This summer is the 50th anniversary of the moon landing. To help celebrate, American Experience will be running a three-part episode, called “Chasing the Moon”. The three-part, six-hour series on Rocky Mountain PBS recasts the Space Age as a fascinating stew of scientific innovation, political calculation, media spectacle, visionary impulses and personal drama. Please join us at the Avalon on June 20 at 5:30 pm, for Rocky Mountain PBS’s screening of American Experience: Chasing the Moon, sponsored by Chevron. Make sure to check out rmpbs.org/chasingthemoon for a full schedule of events that our wonderful partners are putting on during the week of June 14 to June 21.

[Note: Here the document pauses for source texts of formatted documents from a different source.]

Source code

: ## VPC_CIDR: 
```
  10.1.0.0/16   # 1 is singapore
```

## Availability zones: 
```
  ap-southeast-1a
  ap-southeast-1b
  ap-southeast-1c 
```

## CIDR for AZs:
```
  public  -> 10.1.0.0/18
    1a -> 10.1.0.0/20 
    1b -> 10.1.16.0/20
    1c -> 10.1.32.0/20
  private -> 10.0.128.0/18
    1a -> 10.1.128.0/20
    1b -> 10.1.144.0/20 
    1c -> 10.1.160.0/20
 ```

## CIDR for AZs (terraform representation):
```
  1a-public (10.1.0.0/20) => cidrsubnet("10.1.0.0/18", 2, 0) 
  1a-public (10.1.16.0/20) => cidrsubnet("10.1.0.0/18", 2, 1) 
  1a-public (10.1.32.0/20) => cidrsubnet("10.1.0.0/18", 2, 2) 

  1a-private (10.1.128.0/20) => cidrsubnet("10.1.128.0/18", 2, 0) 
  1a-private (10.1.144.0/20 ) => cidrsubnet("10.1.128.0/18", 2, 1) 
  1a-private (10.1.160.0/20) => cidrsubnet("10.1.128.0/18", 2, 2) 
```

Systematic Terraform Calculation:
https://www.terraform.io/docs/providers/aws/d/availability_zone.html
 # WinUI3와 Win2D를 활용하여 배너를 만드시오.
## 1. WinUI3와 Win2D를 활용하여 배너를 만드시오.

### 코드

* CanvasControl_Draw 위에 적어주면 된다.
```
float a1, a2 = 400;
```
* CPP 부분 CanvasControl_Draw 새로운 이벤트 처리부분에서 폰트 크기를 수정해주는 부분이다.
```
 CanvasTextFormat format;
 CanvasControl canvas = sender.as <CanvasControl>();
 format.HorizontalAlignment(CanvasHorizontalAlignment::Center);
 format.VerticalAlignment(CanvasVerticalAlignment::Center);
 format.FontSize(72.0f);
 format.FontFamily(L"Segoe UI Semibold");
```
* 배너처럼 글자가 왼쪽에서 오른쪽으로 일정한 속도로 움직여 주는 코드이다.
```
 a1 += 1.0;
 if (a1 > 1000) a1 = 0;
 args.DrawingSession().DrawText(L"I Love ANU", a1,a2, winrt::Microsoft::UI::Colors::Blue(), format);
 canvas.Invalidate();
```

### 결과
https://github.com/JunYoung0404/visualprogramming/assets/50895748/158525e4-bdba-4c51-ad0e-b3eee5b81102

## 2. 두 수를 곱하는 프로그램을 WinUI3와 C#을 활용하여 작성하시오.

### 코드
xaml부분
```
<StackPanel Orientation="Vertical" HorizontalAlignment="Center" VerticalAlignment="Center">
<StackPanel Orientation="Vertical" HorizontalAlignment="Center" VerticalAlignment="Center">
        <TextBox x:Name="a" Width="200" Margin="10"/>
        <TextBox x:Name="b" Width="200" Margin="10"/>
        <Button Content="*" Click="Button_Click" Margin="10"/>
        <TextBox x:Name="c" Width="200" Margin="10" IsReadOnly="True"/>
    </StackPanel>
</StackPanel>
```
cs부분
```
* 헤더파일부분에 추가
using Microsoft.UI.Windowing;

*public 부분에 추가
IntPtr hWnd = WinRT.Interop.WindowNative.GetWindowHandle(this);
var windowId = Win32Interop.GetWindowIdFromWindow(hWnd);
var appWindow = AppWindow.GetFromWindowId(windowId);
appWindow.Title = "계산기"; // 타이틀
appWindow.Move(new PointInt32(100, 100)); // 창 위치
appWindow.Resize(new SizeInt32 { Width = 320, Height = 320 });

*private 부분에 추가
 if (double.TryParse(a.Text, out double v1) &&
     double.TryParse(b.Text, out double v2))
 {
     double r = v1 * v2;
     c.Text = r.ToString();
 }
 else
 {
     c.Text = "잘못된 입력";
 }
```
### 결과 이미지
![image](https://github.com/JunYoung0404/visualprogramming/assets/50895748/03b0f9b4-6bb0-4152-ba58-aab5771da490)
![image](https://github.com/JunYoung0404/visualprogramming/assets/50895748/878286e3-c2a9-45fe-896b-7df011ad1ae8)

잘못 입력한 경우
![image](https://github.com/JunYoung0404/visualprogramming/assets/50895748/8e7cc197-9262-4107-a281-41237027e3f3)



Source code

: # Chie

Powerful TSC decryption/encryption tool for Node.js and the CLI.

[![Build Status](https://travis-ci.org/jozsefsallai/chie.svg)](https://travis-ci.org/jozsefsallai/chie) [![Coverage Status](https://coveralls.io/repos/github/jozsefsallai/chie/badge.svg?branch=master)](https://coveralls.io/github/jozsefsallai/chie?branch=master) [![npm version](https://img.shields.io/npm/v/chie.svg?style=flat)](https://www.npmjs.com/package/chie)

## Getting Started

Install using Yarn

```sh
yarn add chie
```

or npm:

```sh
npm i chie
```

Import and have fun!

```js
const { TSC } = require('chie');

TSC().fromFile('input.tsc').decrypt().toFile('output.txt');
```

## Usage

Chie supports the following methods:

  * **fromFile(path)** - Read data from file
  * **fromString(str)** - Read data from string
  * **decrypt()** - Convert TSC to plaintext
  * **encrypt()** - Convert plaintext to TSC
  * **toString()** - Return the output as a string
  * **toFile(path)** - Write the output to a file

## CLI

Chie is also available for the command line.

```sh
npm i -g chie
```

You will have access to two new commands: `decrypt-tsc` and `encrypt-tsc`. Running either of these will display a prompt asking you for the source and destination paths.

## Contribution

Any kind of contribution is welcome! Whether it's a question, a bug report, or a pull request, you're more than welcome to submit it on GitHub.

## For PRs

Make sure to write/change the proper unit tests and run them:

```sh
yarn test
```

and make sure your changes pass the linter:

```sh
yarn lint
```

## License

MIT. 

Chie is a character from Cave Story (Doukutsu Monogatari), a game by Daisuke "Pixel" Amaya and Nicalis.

In July 1969, crowds flooded Cocoa Beach in anticipation of the most historic of launches. Camped out along the beach and gathered in cars, spectators endured the blistering heat in anticipation. At the same time, civil rights leader Ralph Abernathy lead a peaceful protest, criticizing the priorities of the federal government. NASA administrator Thomas Payne received them warmly, noting, “We would like to see you hitch your wagons to our rockets” in making their concerns heard by a national audience. Payne invited Abernathy to the launch site, and the protesters joined the thousands of Americans gathered to see the Saturn V launch Apollo 11 into the atmosphere.
On July 20, 1969, the biggest television audience in world history tuned in to watch Neil Armstrong and Buzz Aldrin walk on the moon’s surface. The relationship between the press, Hollywood, and NASA reached its zenith as broadcasters attempted to produce the first truly global live television experience of the landing.
Though these first stages of the landing couldn’t be seen live on earth, the Apollo 11crew proceeded with the difficult undocking and landing maneuvers that should place them safely on the lunar surface. Audiences watched simulations and listened to audio coverage with bated breath as Armstrong delicately maneuvered the lunar module only to discover the landing site was in fact a football-field sized crater, forcing Armstrong to hover the craft and look for a new site with a mere thirty seconds of fuel. At last, audiences heard the triumphant words, “the Eagle has landed.” Mission Control responded, “You got a bunch of guys about to turn blue –we’re breathing again.